Luckily, instead of becoming a serial killer I somehow chose the second option, although for a moment it was a close call. My experiences led me to develop a desire to understand how and why these things happen to people.
It took decades for me to unearth my feelings. This process had the interesting and useful side effect of causing me to go inward and ask questions that may not have occurred to me if I had enjoyed a "normal" childhood.
An off-hand remark by a school friend one day, was the light bulb moment that started me on my path to genuine happiness, although it took a long time to find happiness, with many diversions and pitfalls along the way.
From this defining moment, as a teenager, I started studying the mind and the motivations that make us do the things we do, good and bad; as well as the ways we sabotage ourselves, actually leading us away from our real objectives. This quest to understand what makes us tick has been a constant in my life for about forty years.

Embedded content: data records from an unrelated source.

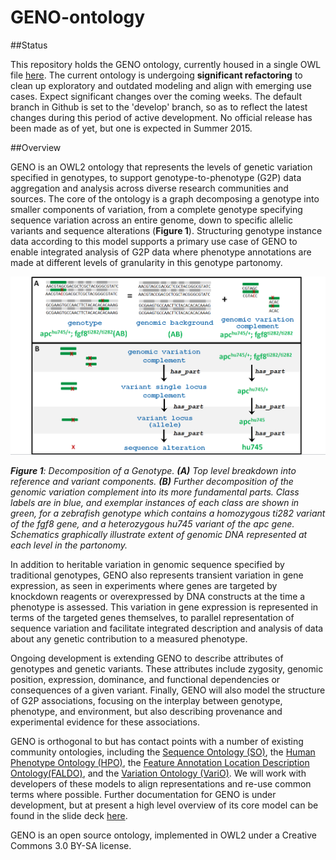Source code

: GENO-ontology
=============

##Status

This repository holds the GENO ontology, currently housed in a single OWL file [here](src/ontology/geno.owl). The current ontology is undergoing **significant refactoring** to clean up exploratory and outdated modeling and align with emerging use cases. Expect significant changes over the coming weeks. The default branch in Github is set to the 'develop' branch, so as to reflect the latest changes during this period of active development. No official release has been made as of yet, but one is expected in Summer 2015.

##Overview

GENO is an OWL2 ontology that represents the levels of genetic variation specified in genotypes, to support genotype-to-phenotype (G2P) data aggregation and analysis across diverse research communities and sources. The core of the ontology is a graph decomposing a genotype into smaller components of variation, from a complete genotype specifying sequence variation across an entire genome, down to specific allelic variants and sequence alterations (**Figure 1**). Structuring genotype instance data according to this model supports a primary use case of GENO to enable integrated analysis of G2P data where phenotype annotations are made at different levels of granularity in this genotype partonomy. 

<img src="docs/Old/genotype_partonomy_figure%281-20-15%29V3.png"/>

_**Figure 1**: Decomposition of a Genotype. **(A)** Top level breakdown into reference and variant components. **(B)** Further decomposition of the genomic variation complement into its more fundamental parts. Class labels are in blue, and exemplar instances of each class are shown in green, for a zebrafish genotype which contains a homozygous ti282 variant of the fgf8 gene, and a heterozygous hu745 variant of the apc gene. Schematics graphically illustrate extent of genomic DNA represented at each level in the partonomy._



In addition to heritable variation in genomic sequence specified by traditional genotypes, GENO also represents transient variation in gene expression, as seen in experiments where genes are targeted by knockdown reagents or overexpressed by DNA constructs at the time a phenotype is assessed. This variation in gene expression is represented in terms of the targeted genes themselves, to parallel representation of sequence variation and facilitate integrated description and analysis of data about any genetic contribution to a measured phenotype. 

Ongoing development is extending GENO to describe attributes of genotypes and genetic variants.  These attributes include zygosity, genomic position, expression, dominance, and functional dependencies or consequences of a given variant. Finally, GENO will also model the structure of G2P associations, focusing on the interplay between genotype, phenotype, and environment, but also describing provenance and experimental evidence for these associations. 

GENO  is orthogonal to but has contact points with a number of existing community ontologies, including the [Sequence Ontology (SO)](http://www.sequenceontology.org/), the [Human Phenotype Ontology (HPO)](http://www.human-phenotype-ontology.org/), the [Feature Annotation Location Description Ontology(FALDO)](https://github.com/JervenBolleman/FALDO), and the [Variation Ontology (VariO)](http://variationontology.org/). We will work with developers of these models to align representations and re-use common terms where possible. Further documentation for GENO is under development, but at present a high level overview of its core model can be found in the slide deck [here](http://www.slideshare.net/mhb120/brush-icbo-2013).

GENO is an open source ontology, implemented in OWL2 under a Creative Commons 3.0 BY-SA license.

Through this study, I now know that my father (like many others of that time) behaved as well as he was able with the knowledge and tools at his disposal. I have no negative feelings towards him for what he did to me when I was young - after all, it is part of what made me the person I am today, and there is nothing better than being happy!
What I offer you is the accumulated wisdom, the processes and techniques that I learnt and used to reach this wonderful, virtually constant state of real, genuine happiness that I enjoy today.